More than a year ago, in the sack of mail delivered each afternoon to the Crimson, a stream of letters began to appear. Unlike most of the mail--announcements of bassoon concerts and speeches by nuclear chemists, or indignant responses to recent articles--these letters addressed only the great issues of the day, and with a style and a penmanship that made them unmistakable.
Most began with the same salutation: "Sister/Bro. Americans--" And each came from the same E. 162 St. New York address and from the same man. 162nd St., it turns out, is in the South Bronx, and Henry Ratliff, a 66-year old retired Methodist minister, lives in a rooming house there, commuting daily to the Lower Manhattan offices of the city welfare department, where he is a caseworker.
But more than the address and the salutation were constant in the letters. Ratliff's style never changed--a bare-bones prose that results, he says, from long hours of thinking before he puts pen to paper. "I read the news, and then I try to let it sift through my mental passages, so I can boil it down...People are not going to read long drawn-out writings," the University of Texas graduate says, adding that his models of clarity include Bertrand Russell, Leo Tolstoy and the King James Bible. All the letters are written early in the morning, "one, two, three, when the moonlight is in the window and my mind is the clearest." And each the product of an undivided attention: "I don't have a radio, a television, a telephone--you would be shocked at the simplicity of it all," Ratliff says.

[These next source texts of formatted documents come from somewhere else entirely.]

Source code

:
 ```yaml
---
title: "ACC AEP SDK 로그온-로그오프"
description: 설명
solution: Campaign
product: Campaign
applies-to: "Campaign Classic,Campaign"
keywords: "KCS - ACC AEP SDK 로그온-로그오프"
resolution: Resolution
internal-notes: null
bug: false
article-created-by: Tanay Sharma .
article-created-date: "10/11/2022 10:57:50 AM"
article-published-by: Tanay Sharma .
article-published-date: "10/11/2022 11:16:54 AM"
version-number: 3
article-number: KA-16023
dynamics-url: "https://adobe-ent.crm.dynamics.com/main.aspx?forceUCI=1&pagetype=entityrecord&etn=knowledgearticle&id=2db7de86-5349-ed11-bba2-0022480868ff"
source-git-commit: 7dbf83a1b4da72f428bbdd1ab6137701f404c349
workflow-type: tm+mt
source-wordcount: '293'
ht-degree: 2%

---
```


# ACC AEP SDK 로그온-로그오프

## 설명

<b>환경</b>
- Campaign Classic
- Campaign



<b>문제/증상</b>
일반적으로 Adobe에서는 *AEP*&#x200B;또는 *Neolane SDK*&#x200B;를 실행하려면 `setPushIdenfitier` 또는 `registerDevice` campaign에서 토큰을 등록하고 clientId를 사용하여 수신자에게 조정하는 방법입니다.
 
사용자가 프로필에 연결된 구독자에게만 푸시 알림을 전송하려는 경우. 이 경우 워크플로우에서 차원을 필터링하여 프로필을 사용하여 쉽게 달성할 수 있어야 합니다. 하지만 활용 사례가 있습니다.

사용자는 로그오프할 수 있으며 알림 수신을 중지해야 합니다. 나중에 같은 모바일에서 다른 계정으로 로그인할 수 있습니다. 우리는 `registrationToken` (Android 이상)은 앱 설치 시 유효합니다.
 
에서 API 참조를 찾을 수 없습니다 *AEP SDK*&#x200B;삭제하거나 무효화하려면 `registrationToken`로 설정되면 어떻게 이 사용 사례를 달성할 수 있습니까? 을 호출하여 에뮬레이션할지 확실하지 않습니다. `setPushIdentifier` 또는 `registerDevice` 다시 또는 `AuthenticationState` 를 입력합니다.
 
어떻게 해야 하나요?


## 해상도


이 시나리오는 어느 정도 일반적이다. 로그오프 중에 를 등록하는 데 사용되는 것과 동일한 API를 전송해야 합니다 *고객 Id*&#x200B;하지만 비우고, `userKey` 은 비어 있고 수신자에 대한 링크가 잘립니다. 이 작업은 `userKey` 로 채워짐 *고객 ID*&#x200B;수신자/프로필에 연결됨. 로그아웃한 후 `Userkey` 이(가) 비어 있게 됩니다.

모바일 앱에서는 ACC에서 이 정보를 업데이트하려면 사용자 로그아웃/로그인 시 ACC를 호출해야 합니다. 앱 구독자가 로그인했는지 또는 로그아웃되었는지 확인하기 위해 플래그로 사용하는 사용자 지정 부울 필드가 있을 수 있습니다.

Ratliff's philosophy doesn't vary much either--his preoccupations include the environment, arms control and civil liberties, but he also has a strong nostalgic bent, recommending regularly the pastoral virtues perhaps closer to his San Antonio birthplace than his current inner-city home. The child of a Methodist minister, the grandson of a circuit-riding preacher, Ratliff says he was exposed early to the fight for social justice--"back in the '30s, my parents always voted the straight Socialist ticket, and they pioneered in trying to get the whites and Blacks to work together," a task Ratliff--by his own estimation one of the very few white residents of his area of the South Bronx--continues to pursue. "I like living here a little more all the time," Ratliff says.

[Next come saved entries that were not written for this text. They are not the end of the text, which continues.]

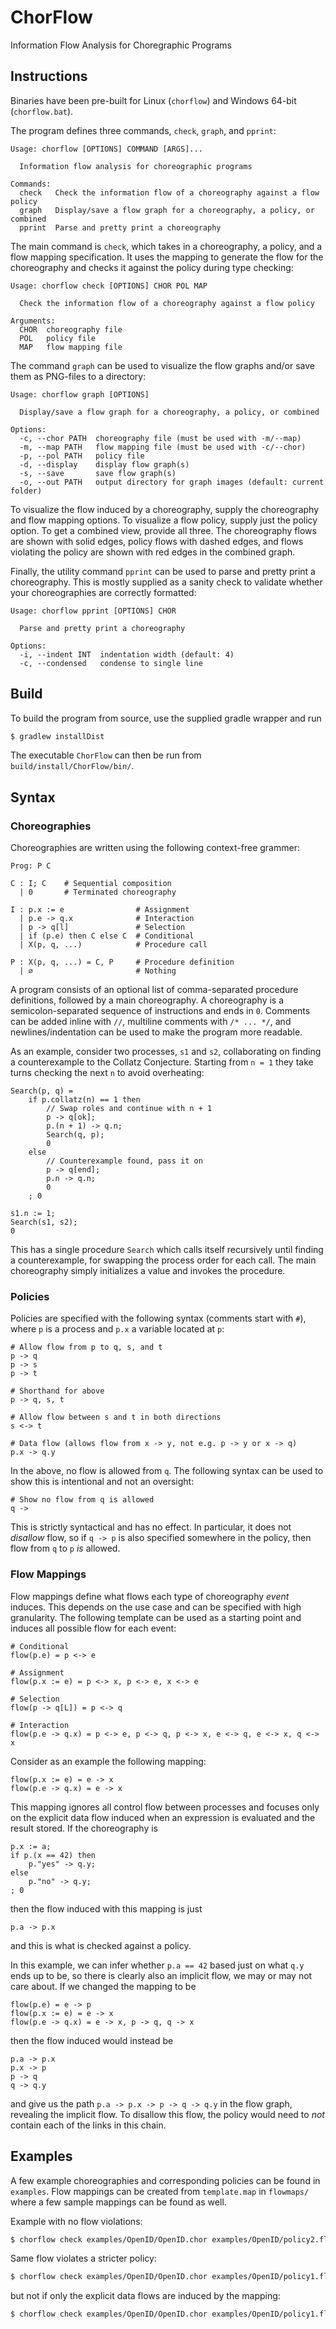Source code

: # ChorFlow

Information Flow Analysis for Choregraphic Programs

## Instructions

Binaries have been pre-built for Linux (`chorflow`) and Windows 64-bit (`chorflow.bat`).

The program defines three commands, `check`, `graph`, and `pprint`:

```
Usage: chorflow [OPTIONS] COMMAND [ARGS]...

  Information flow analysis for choreographic programs

Commands:
  check   Check the information flow of a choreography against a flow policy
  graph   Display/save a flow graph for a choreography, a policy, or combined
  pprint  Parse and pretty print a choreography
```

The main command is `check`, which takes in a choreography, a policy, and a flow mapping specification. It uses the mapping to generate the flow for the choreography and checks it against the policy during type checking:

```
Usage: chorflow check [OPTIONS] CHOR POL MAP

  Check the information flow of a choreography against a flow policy

Arguments:
  CHOR  choreography file
  POL   policy file
  MAP   flow mapping file
```

The command `graph` can be used to visualize the flow graphs and/or save them as PNG-files to a directory:

```
Usage: chorflow graph [OPTIONS]

  Display/save a flow graph for a choreography, a policy, or combined

Options:
  -c, --chor PATH  choreography file (must be used with -m/--map)
  -m, --map PATH   flow mapping file (must be used with -c/--chor)
  -p, --pol PATH   policy file
  -d, --display    display flow graph(s)
  -s, --save       save flow graph(s)
  -o, --out PATH   output directory for graph images (default: current folder)
```

To visualize the flow induced by a choreography, supply the choreography and flow mapping options. To visualize a flow policy, supply just the policy option. To get a combined view, provide all three. The choreography flows are shown with solid edges, policy flows with dashed edges, and flows violating the policy are shown with red edges in the combined graph.

Finally, the utility command `pprint` can be used to parse and pretty print a choreography. This is mostly supplied as a sanity check to validate whether your choreographies are correctly formatted:

```
Usage: chorflow pprint [OPTIONS] CHOR

  Parse and pretty print a choreography

Options:
  -i, --indent INT  indentation width (default: 4)
  -c, --condensed   condense to single line
```

## Build

To build the program from source, use the supplied gradle wrapper and run

```bash
$ gradlew installDist
```

The executable `ChorFlow` can then be run from `build/install/ChorFlow/bin/`.

## Syntax

### Choreographies

Choreographies are written using the following context-free grammer:

```
Prog: P C

C : I; C    # Sequential composition
  | 0       # Terminated choreography

I : p.x := e                # Assignment
  | p.e -> q.x              # Interaction
  | p -> q[l]               # Selection
  | if (p.e) then C else C  # Conditional
  | X(p, q, ...)            # Procedure call

P : X(p, q, ...) = C, P     # Procedure definition
  | ∅                       # Nothing
```

A program consists of an optional list of comma-separated procedure definitions, followed by a main choreography. A choreography is a semicolon-separated sequence of instructions and ends in `0`.  Comments can be added inline with `//`, multiline comments with `/* ... */`, and newlines/indentation can be used to make the program more readable.

As an example, consider two processes, `s1` and `s2`, collaborating on finding a counterexample to the Collatz Conjecture. Starting from `n = 1` they take turns checking the next `n` to avoid overheating:

```
Search(p, q) =
    if p.collatz(n) == 1 then
        // Swap roles and continue with n + 1
        p -> q[ok];
        p.(n + 1) -> q.n;
        Search(q, p);
        0
    else
        // Counterexample found, pass it on
        p -> q[end];
        p.n -> q.n;
        0
    ; 0

s1.n := 1;
Search(s1, s2);
0
```

This has a single procedure `Search` which calls itself recursively until finding a counterexample, for swapping the process order for each call. The main choreography simply initializes a value and invokes the procedure.

### Policies

Policies are specified with the following syntax (comments start with `#`), where `p` is a process and `p.x` a variable located at `p`:

```
# Allow flow from p to q, s, and t
p -> q
p -> s
p -> t

# Shorthand for above
p -> q, s, t

# Allow flow between s and t in both directions
s <-> t

# Data flow (allows flow from x -> y, not e.g. p -> y or x -> q)
p.x -> q.y
```

In the above, no flow is allowed from `q`. The following syntax can be used to show this is intentional and not an oversight:

```
# Show no flow from q is allowed
q ->
```

This is strictly syntactical and has no effect. In particular, it does not *disallow* flow, so if `q -> p` is also specified somewhere in the policy, then flow from `q` to `p` *is* allowed.

### Flow Mappings

Flow mappings define what flows each type of choreography *event* induces. This depends on the use case and can be specified with high granularity. The following template can be used as a starting point and induces all possible flow for each event:

```
# Conditional
flow(p.e) = p <-> e

# Assignment
flow(p.x := e) = p <-> x, p <-> e, x <-> e

# Selection
flow(p -> q[L]) = p <-> q

# Interaction
flow(p.e -> q.x) = p <-> e, p <-> q, p <-> x, e <-> q, e <-> x, q <-> x
```

Consider as an example the following mapping:

```
flow(p.x := e) = e -> x
flow(p.e -> q.x) = e -> x
```

This mapping ignores all control flow between processes and focuses only on the explicit data flow induced when an expression is evaluated and the result stored. If the choreography is

```
p.x := a;
if p.(x == 42) then
    p."yes" -> q.y;
else
    p."no" -> q.y;
; 0
```

then the flow induced with this mapping is just

```
p.a -> p.x
```

and this is what is checked against a policy.

In this example, we can infer whether `p.a == 42` based just on what `q.y` ends up to be, so there is clearly also an implicit flow, we may or may not care about. If we changed the mapping to be

```
flow(p.e) = e -> p
flow(p.x := e) = e -> x
flow(p.e -> q.x) = e -> x, p -> q, q -> x
```

then the flow induced would instead be

```
p.a -> p.x
p.x -> p
p -> q
q -> q.y
```

and give us the path `p.a -> p.x -> p -> q -> q.y` in the flow graph, revealing the implicit flow. To disallow this flow, the policy would need to *not* contain each of the links in this chain.

## Examples

A few example choreographies and corresponding policies can be found in `examples`. Flow mappings can be created from `template.map` in `flowmaps/` where a few sample mappings can be found as well.


Example with no flow violations:

```bash
$ chorflow check examples/OpenID/OpenID.chor examples/OpenID/policy2.flow flowmaps/explicit-implicit-flow.map
```

Same flow violates a stricter policy:

```bash
$ chorflow check examples/OpenID/OpenID.chor examples/OpenID/policy1.flow flowmaps/explicit-implicit-flow.map
```

but not if only the explicit data flows are induced by the mapping:

```bash
$ chorflow check examples/OpenID/OpenID.chor examples/OpenID/policy1.flow flowmaps/explicit-data-flow.map
```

The uncommon mix of nostalgia and liberalism reflects Ratliff's belief that some change--almost any change--is needed. "You've heard the old saying that there's more than one way to skin a cat," he says. "I try in my letters to give people lots of options." But one political movement Ratliff rejects absolutely is the currently resurgent far right, especially the fundamentalist Christian "Moral Majority" faction. "I'm afraid I'm not a very tolerant person," he says--his letters fulminate against what he terms the hypocrisy of preachers like Moral Majority leader Jerry Falwell. And Ratliff is one adversary that knows his Scripture: "To right wing evangelicals, Jesus says, 'You call me Lord but do not the things I command you.'"
Though he's no fan of Ronald Reagan, Ratliff wasn't unhappy when President Carter lost his November battle with the American public. Carter, and particularly his national security sidekick Zbigniew Brezezinski, are regularly attacked for a hypocrisy Ratliff says rivals Falwell's. "Carter goes and teaches a Bible class, while people are dying. Have we lost all our compassion?" he asks.

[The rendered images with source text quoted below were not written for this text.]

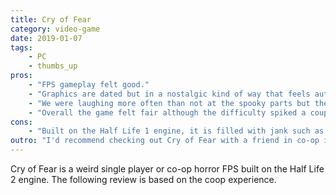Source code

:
 ```yaml
---
title: Cry of Fear
category: video-game
date: 2019-01-07
tags:
    - PC
    - thumbs_up
pros:
    - "FPS gameplay felt good."
    - "Graphics are dated but in a nostalgic kind of way that feels authentic."
    - "We were laughing more often than not at the spooky parts but the laughter felt a little irrational (maybe we were actually very scared and contemplating the futility of existence)."
    - "Overall the game felt fair although the difficulty spiked a couple times throughout our playthrough."
cons:
    - "Built on the Half Life 1 engine, it is filled with jank such as: AI getting stuck on stairs and on death you lose your quick switch item keybinds."
outro: "I'd recommend checking out Cry of Fear with a friend in co-op if you like weird horror games, a decent challenge and are able to look past all the jank."
---
```

Cry of Fear is a weird single player or co-op horror FPS built on the Half Life 2 engine. The following review is based on the coop experience.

In an age when apocalyptic thinking is the norm, Ratliff is no exception. "We are living at a precipice," he insists, and letter after letter rails against the MX missile, the concept of limited nuclear war, or draft registration. But though the days are dark Ratliff says men must steel themselves to action. "Whether we can avert tragedy I don't know. I do know we ought to be moving in the right direction. Where's there's life there's hope, and anyway humans have never had a guarantee on tomorrow," he says. And, he adds, "If we go down, then we ought to go down fighting."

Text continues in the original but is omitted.